Ah! Aku melamun lagi! dari tadi aku menatapnya telalu seduktif mungkin.
     “Ah...ndak kok,gimana ya ? Kamu beda aja hari ini” jawabku terbata – bata.
     “Beda gimana ta mas? Jelek ya? Yaudah,aku ganti baju lagi ya?”
     “Eh....eh... ndak usah! Ayo langsung jalan aja ya...”
     “Oke deh!” ucap Lia penuh senyum.Senyum yang akan kurindukan.Senyum yang merubah hidupku.Senyum tulus penyemangatku.
        Cuaca sedang bersahabat.Langit terang,angin sepoi – sepoi,haah...indahnya dunia ini. Rencananya,pagi ini aku ingin mengajak Lia untuk kepantai mumpung hari libur dan mungkin ini waktu yang tepat pula untuk berpamitan padanya.Walau sedikit mendadak.
            Kulihat Lia sangat menikmati pemandangan pantai pagi ini.Seutas senyum terlihat jelas di bibir indahnya.Matanya yang mungil itu hanya tertuju pada gulungan ombak yang berkejar – kejaran tak pernah letih.Sepanjang hari,kerudung birunya serasa ingin terbang terkena terpaan angin pagi itu.
    “Pemandangannya indah ya mas...” ucap Lia dengan senyuman khasnya.
    “Hem....kamu benar,sangat indah....”ucapku perlahan memejamkan mataku.
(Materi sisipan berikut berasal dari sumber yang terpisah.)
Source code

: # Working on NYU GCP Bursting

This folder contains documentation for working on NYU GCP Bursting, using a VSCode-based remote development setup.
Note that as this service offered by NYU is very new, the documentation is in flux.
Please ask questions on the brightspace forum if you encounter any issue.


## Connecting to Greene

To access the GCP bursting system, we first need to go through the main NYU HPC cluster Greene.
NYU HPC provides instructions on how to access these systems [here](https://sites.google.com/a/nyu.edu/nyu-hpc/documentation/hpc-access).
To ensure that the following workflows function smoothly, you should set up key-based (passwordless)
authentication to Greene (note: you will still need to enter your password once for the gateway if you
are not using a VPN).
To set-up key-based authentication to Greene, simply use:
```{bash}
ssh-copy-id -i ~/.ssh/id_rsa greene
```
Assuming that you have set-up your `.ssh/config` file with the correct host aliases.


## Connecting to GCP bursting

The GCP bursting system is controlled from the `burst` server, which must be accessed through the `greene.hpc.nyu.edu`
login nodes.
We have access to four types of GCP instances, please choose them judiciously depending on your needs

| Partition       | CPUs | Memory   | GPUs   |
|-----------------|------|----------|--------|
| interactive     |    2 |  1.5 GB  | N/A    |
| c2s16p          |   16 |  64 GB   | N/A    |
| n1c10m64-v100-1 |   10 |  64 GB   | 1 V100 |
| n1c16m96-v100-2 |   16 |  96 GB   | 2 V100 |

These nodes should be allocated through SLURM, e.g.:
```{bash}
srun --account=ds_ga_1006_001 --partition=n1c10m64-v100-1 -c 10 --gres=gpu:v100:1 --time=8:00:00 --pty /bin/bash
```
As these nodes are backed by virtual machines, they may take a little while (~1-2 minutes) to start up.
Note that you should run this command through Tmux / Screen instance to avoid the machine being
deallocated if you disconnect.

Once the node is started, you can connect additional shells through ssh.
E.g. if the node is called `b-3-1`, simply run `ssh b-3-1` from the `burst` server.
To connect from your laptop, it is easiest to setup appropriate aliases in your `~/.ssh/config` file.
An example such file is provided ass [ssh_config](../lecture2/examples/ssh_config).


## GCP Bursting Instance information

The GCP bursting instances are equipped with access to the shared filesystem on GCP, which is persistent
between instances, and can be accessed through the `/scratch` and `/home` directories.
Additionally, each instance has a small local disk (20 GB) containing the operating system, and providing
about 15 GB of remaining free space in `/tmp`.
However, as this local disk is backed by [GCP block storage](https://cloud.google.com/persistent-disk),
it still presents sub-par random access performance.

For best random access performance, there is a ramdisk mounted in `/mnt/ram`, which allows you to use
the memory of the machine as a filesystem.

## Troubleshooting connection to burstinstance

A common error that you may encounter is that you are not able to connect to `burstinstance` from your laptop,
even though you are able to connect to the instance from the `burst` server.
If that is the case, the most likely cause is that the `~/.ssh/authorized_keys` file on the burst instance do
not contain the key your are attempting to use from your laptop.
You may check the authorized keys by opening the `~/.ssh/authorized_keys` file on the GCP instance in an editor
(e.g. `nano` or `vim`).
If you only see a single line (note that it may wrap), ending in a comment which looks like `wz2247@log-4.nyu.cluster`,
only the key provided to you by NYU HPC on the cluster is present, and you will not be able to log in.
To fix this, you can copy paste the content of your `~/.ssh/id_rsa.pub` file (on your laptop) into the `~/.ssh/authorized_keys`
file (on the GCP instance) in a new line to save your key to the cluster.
    “Mas Gilang,ada apa ta kok mendadak pagi- pagi ngajak jalan – jalan kesini ? tanya Lia dengan wajah polosnya.Gemas rasanya melihat raut wajah Lia saat itu,ingin sekali tangan ini mencubit pipi tembemnya itu.
   “Kenapa ? Kamu ndak suka ? apa karna tiap sore kita sering kesini,terus kamu bosan? Ucapku datar”
    “Ndak kok mas,aku suka,mas jangan bilang gitu ya...Lia minta ma’af”ucap Lia dengan nada memelas.
Ingin rasanya aku aku tertawa melihat ekspresi Lia saat itu.
    “Lia,Lia kamu itu terlalu polos” gumamku dalam hati
   “Hahaha...aku Cuma bercanda kok,jangan nangis ya..hahaha...”ucapku sambil tertawa terbahak – bahak.
   “Ih! Mas Gilang kok gitu sih! tak kira mas Gilang serius loh! mas Gilang jail!!”jawab Lia sambil memukul – mukul pundakku.
Tingkahnya sangat menggemaskan sekali.Aku hanya tertawa melihat tingkah Lia yang seolah – olah marah padaku.Mungkin aku akan merindukan tingkah lucu Lia saat aku pergi nanti.
   “Mungkin ini waktunya untuk memberi tahukan pada Lia” gumamku dalam hati.
   “Lia...”ucapku pelan dengan nada serius & tenang.
   “Iya mas Gilang..ada apa ?” jawab Lia penasaran
   “Emm...tapi kamu janji jangan marah ya?’ tanyaku pada Lia.Aku masih ragu.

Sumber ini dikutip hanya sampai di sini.